Troubles at the University of Medicine and Dentistry of New Jersey persist as the institution, a top producer of minority health professionals, was hit last month with a lawsuit from a former executive who claims he was forced out because he helped uncover allegedly illegal financial practices.
The lawsuit is a link in a chain of scandalous events that have plagued UMDNJ in the past 12 months. The university is currently under the close scrutiny of a federal monitor, former federal Judge Herbert J. Stern, who was appointed by U.S. Attorney Christopher J. Christie more than a year ago.
Christie installed Stern as a monitor soon after Christie charged UMDNJ with Medicaid fraud in December 2005.
Five lawsuits have been filed against UMDNJ in the past six months, all of which are being disputed by the university.
James Lawler, former chief financial officer at UMDNJ’s University Hospital in Newark, filed his suit in Essex County, N.J., claiming university officials tried to “coerce” him into signing a fraudulent and illegal Medicare report and forced him to quit his job when he refused to cooperate.
“Mr. Lawler voluntarily resigned his position as CFO at University Hospital and we will dispute any assertion to the contrary,” says UMDNJ spokeswoman Anna Farneski.

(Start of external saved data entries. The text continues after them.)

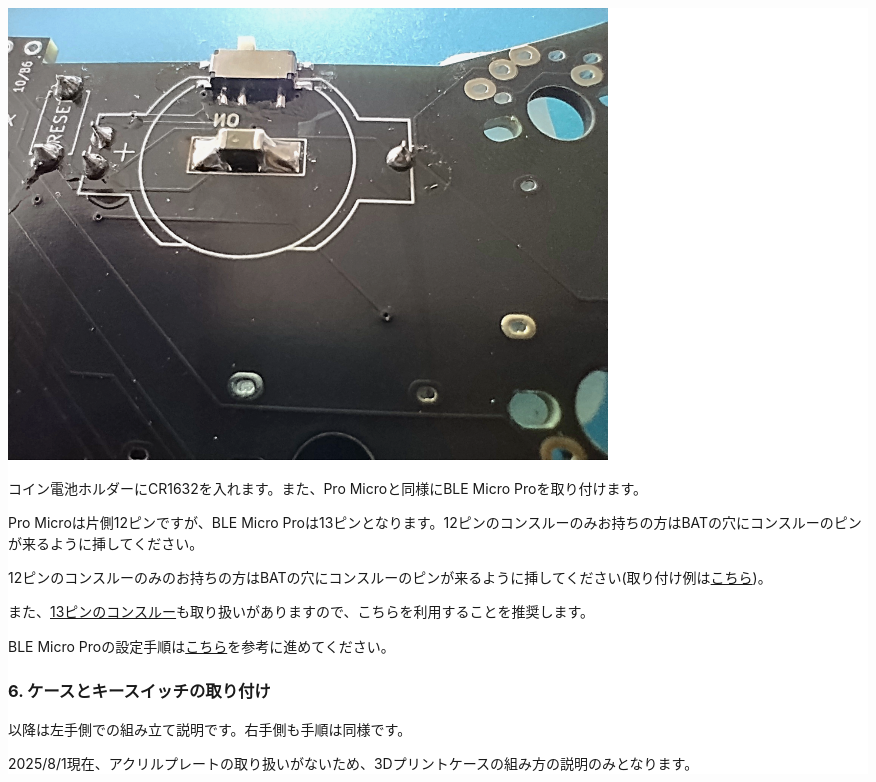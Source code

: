 <img src = "./images/5-14.png" width = "600px" />

コイン電池ホルダーにCR1632を入れます。また、Pro Microと同様にBLE Micro Proを取り付けます。

Pro Microは片側12ピンですが、BLE Micro Proは13ピンとなります。12ピンのコンスルーのみお持ちの方はBATの穴にコンスルーのピンが来るように挿してください。

12ピンのコンスルーのみのお持ちの方はBATの穴にコンスルーのピンが来るように挿してください(取り付け例は[こちら](https://x.com/takashicompany/status/1906256170035408966))。

また、[13ピンのコンスルー](https://shop.yushakobo.jp/products/31?variant=37665714438305)も取り扱いがありますので、こちらを利用することを推奨します。

BLE Micro Proの設定手順は[こちら](https://sekigon-gonnoc.github.io/BLE-Micro-Pro/#/getting_started?id=ble-micro-pro-web-configurator%e3%82%92%e4%bd%bf%e3%81%a3%e3%81%a6%e3%83%95%e3%82%a1%e3%83%bc%e3%83%a0%e3%82%a6%e3%82%a7%e3%82%a2%e3%82%92%e6%9b%b8%e3%81%8d%e8%be%bc%e3%82%80)を参考に進めてください。

### 6. ケースとキースイッチの取り付け

以降は左手側での組み立て説明です。右手側も手順は同様です。

2025/8/1現在、アクリルプレートの取り扱いがないため、3Dプリントケースの組み方の説明のみとなります。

In his suit, Lawler is seeking unspecified damages along with severance pay and legal fees. Several attempts to reach Lawler’s attorney, Bruce McMoran, by phone were unsuccessful.

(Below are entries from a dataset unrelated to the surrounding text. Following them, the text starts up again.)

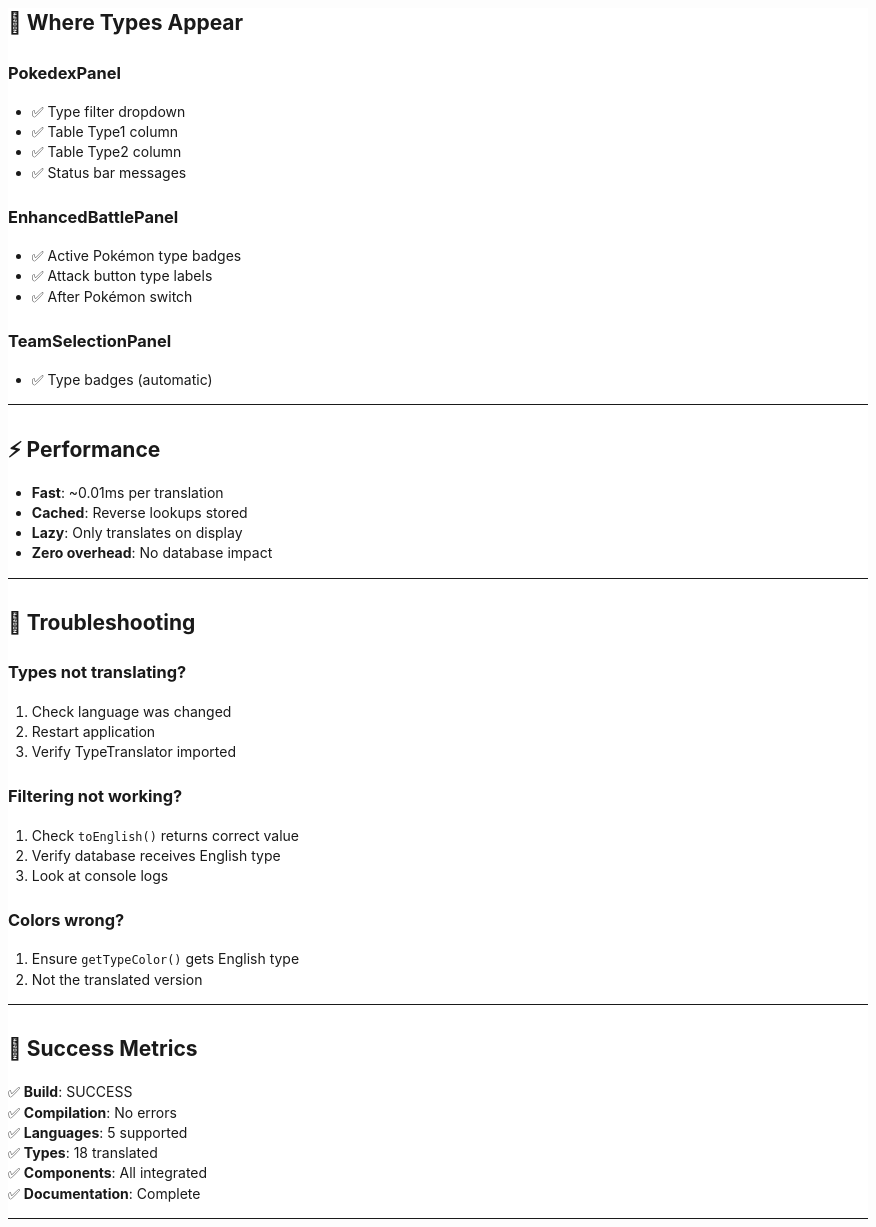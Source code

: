 
## 🎨 Where Types Appear

### PokedexPanel
- ✅ Type filter dropdown
- ✅ Table Type1 column
- ✅ Table Type2 column  
- ✅ Status bar messages

### EnhancedBattlePanel
- ✅ Active Pokémon type badges
- ✅ Attack button type labels
- ✅ After Pokémon switch

### TeamSelectionPanel
- ✅ Type badges (automatic)

---

## ⚡ Performance

- **Fast**: ~0.01ms per translation
- **Cached**: Reverse lookups stored
- **Lazy**: Only translates on display
- **Zero overhead**: No database impact

---

## 🐛 Troubleshooting

### Types not translating?
1. Check language was changed
2. Restart application
3. Verify TypeTranslator imported

### Filtering not working?
1. Check `toEnglish()` returns correct value
2. Verify database receives English type
3. Look at console logs

### Colors wrong?
1. Ensure `getTypeColor()` gets English type
2. Not the translated version

---

## 🎉 Success Metrics

✅ **Build**: SUCCESS  
✅ **Compilation**: No errors  
✅ **Languages**: 5 supported  
✅ **Types**: 18 translated  
✅ **Components**: All integrated  
✅ **Documentation**: Complete  

---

Last year began with a report that UMDNJ paid $83,700 to chauffeur the director of the volunteer advisory board from her home in Pennsylvania’s Poconos to the Newark campus in a town car.
Then two more scandals surfaced including disclosure of a system in which job applicants were formally graded based on their political connections and a secret political slush fund used to get favors with the powerful and elite.
Things went from bad to worse when a cardiology kickback scheme surfaced; local cardiologists were given high-paid, no-show jobs and in return, they would funnel their patients into a heart surgery program the state had placed on probation.